12 dicembre 2010

Bari non dimentica la "Pearl Harbor" del Mediterraneo (e i suoi segreti)


Il 2 dicembre 1943 Julian Assange non era ancora nato, e la segretezza era una cosa molto seria: Sir Wiston Churchill, primo ministro britannico, diceva che “in tempo di guerra la verità è così preziosa che dovrebbe essere protetta da una cortina di bugie”. Altri tempi, certo, e per questo non dobbiamo stupirci se alcuni eventi del secolo passato sono ancora oggetto di studio da parte degli storici, che cercano di far luce su fatti e misfatti coperti da segreto militare. Insomma, altro che WikiLeaks: per scoprire ciò che è accaduto veramente a Bari il 2 dicembre 1943, per ricordare la più grande tragedia navale del conflitto dopo Pearl Harbor, lo sceneggiatore Francesco Morra ha consultato documenti inediti, ha intervistato i testimoni, ha costruito ipotesi e cercato risposte.
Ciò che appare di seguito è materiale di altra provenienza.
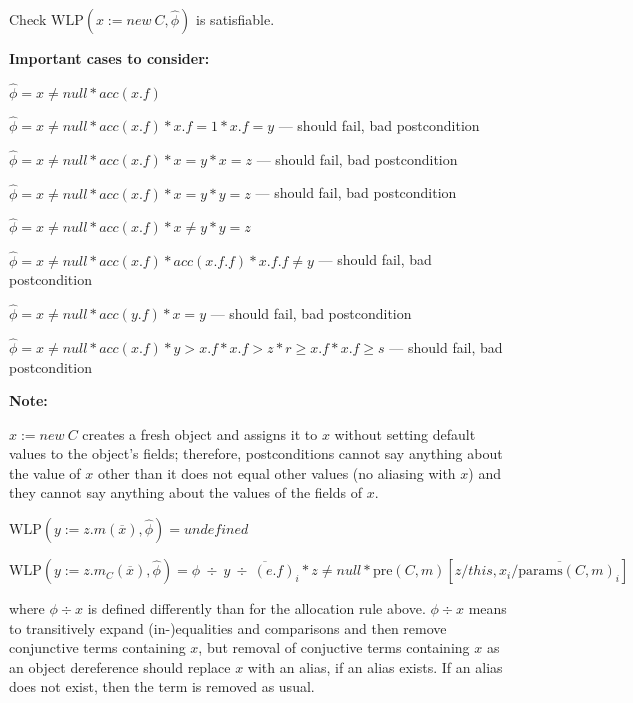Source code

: \documentclass {article}
\newcommand{\fphi}{\widehat{\phi}}
\newcommand{\wlp}[2]{\text{WLP}(#1,#2)}
\begin{document}
Check $\wlp{x := new\ C}{\fphi}$ is satisfiable.

\textbf{Important cases to consider:}

$\fphi = x \neq null \ast acc(x.f)$

$\fphi = x \neq null \ast acc(x.f) \ast x.f = 1 \ast x.f = y$ --- should fail, bad postcondition

$\fphi = x \neq null \ast acc(x.f) \ast x = y \ast x = z$ --- should fail, bad postcondition

$\fphi = x \neq null \ast acc(x.f) \ast x = y \ast y = z$ --- should fail, bad postcondition

$\fphi = x \neq null \ast acc(x.f) \ast x \neq y \ast y = z$

$\fphi = x \neq null \ast acc(x.f) \ast acc(x.f.f) \ast x.f.f \neq y$ --- should fail, bad postcondition

$\fphi = x \neq null \ast acc(y.f) \ast x = y$ --- should fail, bad postcondition

$\fphi = x \neq null \ast acc(x.f) \ast y > x.f \ast x.f > z \ast r \geq x.f \ast x.f \geq s$ --- should fail, bad postcondition


\textbf{Note:}

$x := new \ C$ creates a fresh object and assigns it to $x$ without setting default values to the object's fields; therefore, postconditions cannot say anything about the value of $x$ other than it does not equal other values (no aliasing with $x$) and they cannot say anything about the values of the fields of $x$.

\vspace{0.5cm}

$\wlp{y := z.m(\overline{x})}{\fphi} = undefined$

\vspace{0.5cm}

$\wlp{y := z.m_C(\overline{x})}{\fphi} = \fphi \ \div \ y \overline{\ \div \ (e.f)_i} \ast z \neq null \ast \text{pre}(C,m)\left[z/this, \overline{x_i/\text{params}(C,m)_i}\right]$


where $\phi \div x$ is defined differently than for the allocation rule above. $\phi \div x$ means to transitively expand (in-)equalities and comparisons and then remove conjunctive terms containing $x$, but removal of conjuctive terms containing $x$ as an object dereference should replace $x$ with an alias, if an alias exists. If an alias does not exist, then the term is removed as usual.
\end{document}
Il risultato è un documentario intitolato “Top Secret: Bari, 2 dicembre 1943”, prodotto dalla SD Cinematografica per il mercato televisivo nazionale e internazionale, e tuttora aperto al contributo di chi possa fornire documenti e testimonianze volte a ristabilire la verità su una tragedia nascosta del Novecento.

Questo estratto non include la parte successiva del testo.